» TASK GOAL
Write out, word for word, every line in the data below from the one containing "день (8 часов)" to the one containing "дня (32 часа)", both of them included.

» DATA FOR PROCESSING
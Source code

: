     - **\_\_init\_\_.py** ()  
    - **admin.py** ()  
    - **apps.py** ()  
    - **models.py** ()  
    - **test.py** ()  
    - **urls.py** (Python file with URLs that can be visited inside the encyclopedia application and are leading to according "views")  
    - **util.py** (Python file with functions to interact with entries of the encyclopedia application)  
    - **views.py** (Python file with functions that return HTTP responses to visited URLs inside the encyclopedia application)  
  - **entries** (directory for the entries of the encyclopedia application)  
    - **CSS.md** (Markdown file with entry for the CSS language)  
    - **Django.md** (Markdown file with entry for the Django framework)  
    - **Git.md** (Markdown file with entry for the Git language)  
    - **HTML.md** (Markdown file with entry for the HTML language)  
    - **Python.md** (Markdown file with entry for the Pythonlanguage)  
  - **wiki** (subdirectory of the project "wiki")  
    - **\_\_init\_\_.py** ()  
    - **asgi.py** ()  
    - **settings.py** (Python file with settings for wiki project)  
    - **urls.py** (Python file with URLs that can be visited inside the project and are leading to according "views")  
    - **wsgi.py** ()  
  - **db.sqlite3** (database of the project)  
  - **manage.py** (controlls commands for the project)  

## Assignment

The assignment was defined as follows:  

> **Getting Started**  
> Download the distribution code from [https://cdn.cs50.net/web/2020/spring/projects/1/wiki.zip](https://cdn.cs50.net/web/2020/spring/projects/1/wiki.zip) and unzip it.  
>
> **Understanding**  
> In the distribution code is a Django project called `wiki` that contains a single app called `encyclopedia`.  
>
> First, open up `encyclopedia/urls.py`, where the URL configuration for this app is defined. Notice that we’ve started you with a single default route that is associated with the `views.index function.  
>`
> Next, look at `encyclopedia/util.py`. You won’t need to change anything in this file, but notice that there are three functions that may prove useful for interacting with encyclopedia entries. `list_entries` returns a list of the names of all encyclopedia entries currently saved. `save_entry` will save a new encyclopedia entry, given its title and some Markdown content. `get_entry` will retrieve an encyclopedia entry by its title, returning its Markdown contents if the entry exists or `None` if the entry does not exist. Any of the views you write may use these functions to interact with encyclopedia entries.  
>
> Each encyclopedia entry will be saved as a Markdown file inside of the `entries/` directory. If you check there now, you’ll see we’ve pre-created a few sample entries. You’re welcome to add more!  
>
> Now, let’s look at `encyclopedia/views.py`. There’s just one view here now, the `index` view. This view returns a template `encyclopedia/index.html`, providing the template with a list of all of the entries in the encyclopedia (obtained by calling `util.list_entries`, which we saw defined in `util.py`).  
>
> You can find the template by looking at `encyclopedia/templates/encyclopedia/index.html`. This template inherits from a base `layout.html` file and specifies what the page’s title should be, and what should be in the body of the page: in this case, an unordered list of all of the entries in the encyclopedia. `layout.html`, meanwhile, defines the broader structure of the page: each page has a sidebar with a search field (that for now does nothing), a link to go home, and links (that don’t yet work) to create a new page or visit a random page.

---

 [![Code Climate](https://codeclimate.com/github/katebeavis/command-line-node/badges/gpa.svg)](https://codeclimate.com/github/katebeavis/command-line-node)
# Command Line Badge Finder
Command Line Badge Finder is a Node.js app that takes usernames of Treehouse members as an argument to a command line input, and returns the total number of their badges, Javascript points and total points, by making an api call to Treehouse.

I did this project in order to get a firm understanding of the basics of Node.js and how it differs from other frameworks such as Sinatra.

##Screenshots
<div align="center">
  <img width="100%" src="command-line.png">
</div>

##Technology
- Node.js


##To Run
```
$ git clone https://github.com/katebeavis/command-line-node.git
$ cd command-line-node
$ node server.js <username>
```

==

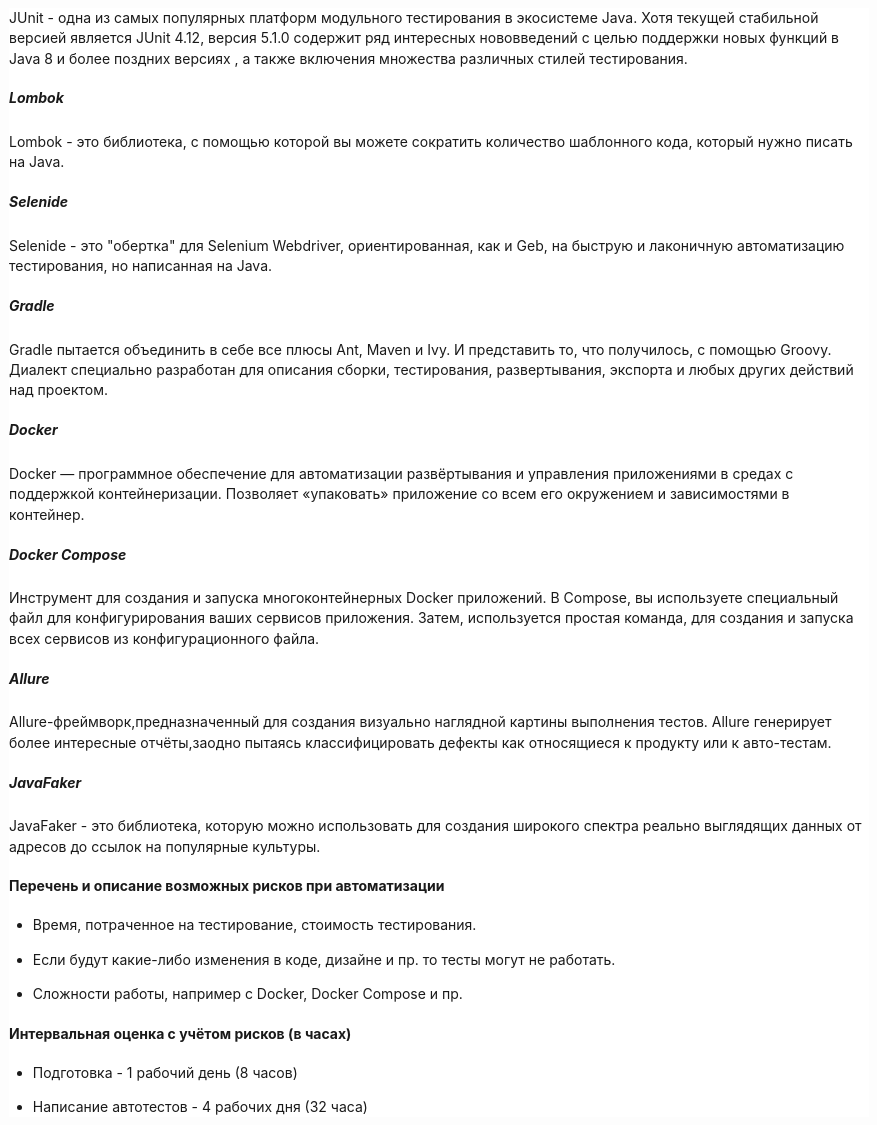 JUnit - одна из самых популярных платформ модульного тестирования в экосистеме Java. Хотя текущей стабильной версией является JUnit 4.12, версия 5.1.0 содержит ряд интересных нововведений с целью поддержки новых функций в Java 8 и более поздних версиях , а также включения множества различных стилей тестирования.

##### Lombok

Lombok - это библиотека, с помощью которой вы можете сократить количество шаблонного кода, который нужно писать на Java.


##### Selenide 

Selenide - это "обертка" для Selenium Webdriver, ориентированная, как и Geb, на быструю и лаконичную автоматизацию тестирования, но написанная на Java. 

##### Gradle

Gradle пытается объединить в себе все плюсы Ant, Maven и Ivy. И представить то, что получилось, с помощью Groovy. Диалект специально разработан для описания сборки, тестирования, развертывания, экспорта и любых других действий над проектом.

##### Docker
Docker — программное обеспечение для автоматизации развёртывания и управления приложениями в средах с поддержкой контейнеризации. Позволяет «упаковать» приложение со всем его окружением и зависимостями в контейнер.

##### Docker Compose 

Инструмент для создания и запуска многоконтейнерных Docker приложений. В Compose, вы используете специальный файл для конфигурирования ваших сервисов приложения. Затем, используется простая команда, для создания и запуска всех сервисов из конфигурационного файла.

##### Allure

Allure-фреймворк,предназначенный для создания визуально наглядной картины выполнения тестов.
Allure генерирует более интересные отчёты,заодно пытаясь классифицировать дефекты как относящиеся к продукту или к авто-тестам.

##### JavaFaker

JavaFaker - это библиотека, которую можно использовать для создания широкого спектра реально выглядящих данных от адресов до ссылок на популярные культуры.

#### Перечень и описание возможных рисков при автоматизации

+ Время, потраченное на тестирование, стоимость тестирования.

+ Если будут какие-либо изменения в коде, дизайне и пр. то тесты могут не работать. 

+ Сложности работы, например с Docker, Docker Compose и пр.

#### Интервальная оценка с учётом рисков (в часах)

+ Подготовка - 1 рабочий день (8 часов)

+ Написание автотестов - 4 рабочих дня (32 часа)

» FINISHED TASK
+ Подготовка - 1 рабочий день (8 часов)

+ Написание автотестов - 4 рабочих дня (32 часа)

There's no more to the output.